**Directions:**
The records below hold a stretch from the line with "## Deploying to Production" through the line with "This will build"; return exactly those lines, ends included, and nothing more.

**Data provided:**
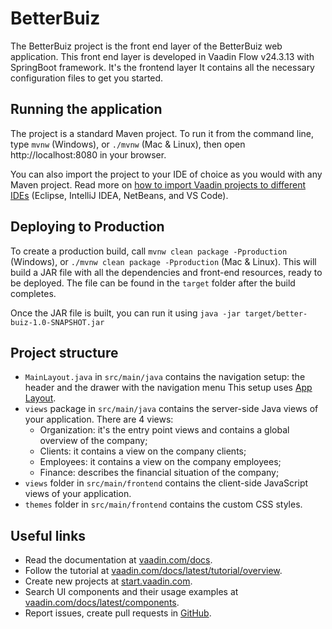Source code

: # BetterBuiz

The BetterBuiz project is the front end layer of the BetterBuiz web application. This front end layer is developed in 
Vaadin Flow v24.3.13 with SpringBoot framework. It's the frontend layer It contains all the necessary configuration
files to get you started. 

## Running the application

The project is a standard Maven project. To run it from the command line,
type `mvnw` (Windows), or `./mvnw` (Mac & Linux), then open
http://localhost:8080 in your browser.

You can also import the project to your IDE of choice as you would with any
Maven project. Read more on [how to import Vaadin projects to different IDEs](https://vaadin.com/docs/latest/guide/step-by-step/importing) (Eclipse, IntelliJ IDEA, NetBeans, and VS Code).

## Deploying to Production

To create a production build, call `mvnw clean package -Pproduction` (Windows),
or `./mvnw clean package -Pproduction` (Mac & Linux).
This will build a JAR file with all the dependencies and front-end resources,
ready to be deployed. The file can be found in the `target` folder after the build completes.

Once the JAR file is built, you can run it using
`java -jar target/better-buiz-1.0-SNAPSHOT.jar`

## Project structure

- `MainLayout.java` in `src/main/java` contains the navigation setup: the header and the drawer with the navigation menu
   This setup uses [App Layout](https://vaadin.com/docs/components/app-layout).
- `views` package in `src/main/java` contains the server-side Java views of your application. There are 4 views:
  - Organization: it's the entry point views and contains a global overview of the company;
  - Clients: it contains a view on the company clients;
  - Employees: it contains a view on the company employees;
  - Finance: describes the financial situation of the company;
- `views` folder in `src/main/frontend` contains the client-side JavaScript views of your application.
- `themes` folder in `src/main/frontend` contains the custom CSS styles.

## Useful links

- Read the documentation at [vaadin.com/docs](https://vaadin.com/docs).
- Follow the tutorial at [vaadin.com/docs/latest/tutorial/overview](https://vaadin.com/docs/latest/tutorial/overview).
- Create new projects at [start.vaadin.com](https://start.vaadin.com/).
- Search UI components and their usage examples at [vaadin.com/docs/latest/components](https://vaadin.com/docs/latest/components).
- Report issues, create pull requests in [GitHub](https://github.com/marcogrecuccio/better-buiz).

**Finished exercise:**
## Deploying to Production

To create a production build, call `mvnw clean package -Pproduction` (Windows),
or `./mvnw clean package -Pproduction` (Mac & Linux).
This will build a JAR file with all the dependencies and front-end resources,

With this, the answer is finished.